[Source texts of formatted documents]

+--

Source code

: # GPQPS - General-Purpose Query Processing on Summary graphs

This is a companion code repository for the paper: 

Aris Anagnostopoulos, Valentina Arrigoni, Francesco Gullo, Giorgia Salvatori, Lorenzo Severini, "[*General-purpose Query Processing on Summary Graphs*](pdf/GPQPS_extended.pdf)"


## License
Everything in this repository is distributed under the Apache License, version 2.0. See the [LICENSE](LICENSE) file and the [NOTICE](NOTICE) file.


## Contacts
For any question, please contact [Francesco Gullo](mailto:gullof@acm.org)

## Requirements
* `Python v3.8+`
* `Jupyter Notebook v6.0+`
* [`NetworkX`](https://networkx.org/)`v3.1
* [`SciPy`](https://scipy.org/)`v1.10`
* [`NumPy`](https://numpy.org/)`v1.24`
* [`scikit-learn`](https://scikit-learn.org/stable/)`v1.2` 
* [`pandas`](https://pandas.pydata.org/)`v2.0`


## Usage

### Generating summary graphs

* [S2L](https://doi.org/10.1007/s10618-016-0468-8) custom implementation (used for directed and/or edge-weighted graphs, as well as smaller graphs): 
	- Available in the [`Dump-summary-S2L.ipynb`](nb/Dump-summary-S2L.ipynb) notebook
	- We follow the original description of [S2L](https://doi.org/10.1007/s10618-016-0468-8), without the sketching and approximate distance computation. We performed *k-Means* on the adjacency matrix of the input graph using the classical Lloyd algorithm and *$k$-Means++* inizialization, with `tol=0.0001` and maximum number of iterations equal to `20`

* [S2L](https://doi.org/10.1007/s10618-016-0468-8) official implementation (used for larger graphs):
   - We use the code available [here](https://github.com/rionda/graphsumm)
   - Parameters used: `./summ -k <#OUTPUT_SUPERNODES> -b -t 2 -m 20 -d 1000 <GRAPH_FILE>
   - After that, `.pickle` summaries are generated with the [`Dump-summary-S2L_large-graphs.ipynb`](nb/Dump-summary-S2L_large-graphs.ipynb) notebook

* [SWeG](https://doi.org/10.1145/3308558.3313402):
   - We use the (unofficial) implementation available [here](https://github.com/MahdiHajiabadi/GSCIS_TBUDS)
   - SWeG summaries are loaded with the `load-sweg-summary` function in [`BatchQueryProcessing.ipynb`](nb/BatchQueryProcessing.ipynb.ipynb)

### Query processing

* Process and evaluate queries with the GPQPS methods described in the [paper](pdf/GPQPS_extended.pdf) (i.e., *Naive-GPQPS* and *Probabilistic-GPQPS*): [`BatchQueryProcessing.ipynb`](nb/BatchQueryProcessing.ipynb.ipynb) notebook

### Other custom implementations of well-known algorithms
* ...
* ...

+--

### GOAL OF THE EXERCISE
Exact repetition of every record is required.

### OUTPUT OF THE TASK
Source code

: # GPQPS - General-Purpose Query Processing on Summary graphs

This is a companion code repository for the paper: 

Aris Anagnostopoulos, Valentina Arrigoni, Francesco Gullo, Giorgia Salvatori, Lorenzo Severini, "[*General-purpose Query Processing on Summary Graphs*](pdf/GPQPS_extended.pdf)"


## License
Everything in this repository is distributed under the Apache License, version 2.0. See the [LICENSE](LICENSE) file and the [NOTICE](NOTICE) file.


## Contacts
For any question, please contact [Francesco Gullo](mailto:gullof@acm.org)

## Requirements
* `Python v3.8+`
* `Jupyter Notebook v6.0+`
* [`NetworkX`](https://networkx.org/)`v3.1
* [`SciPy`](https://scipy.org/)`v1.10`
* [`NumPy`](https://numpy.org/)`v1.24`
* [`scikit-learn`](https://scikit-learn.org/stable/)`v1.2` 
* [`pandas`](https://pandas.pydata.org/)`v2.0`


## Usage

### Generating summary graphs

* [S2L](https://doi.org/10.1007/s10618-016-0468-8) custom implementation (used for directed and/or edge-weighted graphs, as well as smaller graphs): 
	- Available in the [`Dump-summary-S2L.ipynb`](nb/Dump-summary-S2L.ipynb) notebook
	- We follow the original description of [S2L](https://doi.org/10.1007/s10618-016-0468-8), without the sketching and approximate distance computation. We performed *k-Means* on the adjacency matrix of the input graph using the classical Lloyd algorithm and *$k$-Means++* inizialization, with `tol=0.0001` and maximum number of iterations equal to `20`

* [S2L](https://doi.org/10.1007/s10618-016-0468-8) official implementation (used for larger graphs):
   - We use the code available [here](https://github.com/rionda/graphsumm)
   - Parameters used: `./summ -k <#OUTPUT_SUPERNODES> -b -t 2 -m 20 -d 1000 <GRAPH_FILE>
   - After that, `.pickle` summaries are generated with the [`Dump-summary-S2L_large-graphs.ipynb`](nb/Dump-summary-S2L_large-graphs.ipynb) notebook

* [SWeG](https://doi.org/10.1145/3308558.3313402):
   - We use the (unofficial) implementation available [here](https://github.com/MahdiHajiabadi/GSCIS_TBUDS)
   - SWeG summaries are loaded with the `load-sweg-summary` function in [`BatchQueryProcessing.ipynb`](nb/BatchQueryProcessing.ipynb.ipynb)

### Query processing

* Process and evaluate queries with the GPQPS methods described in the [paper](pdf/GPQPS_extended.pdf) (i.e., *Naive-GPQPS* and *Probabilistic-GPQPS*): [`BatchQueryProcessing.ipynb`](nb/BatchQueryProcessing.ipynb.ipynb) notebook

### Other custom implementations of well-known algorithms
* ...
* ...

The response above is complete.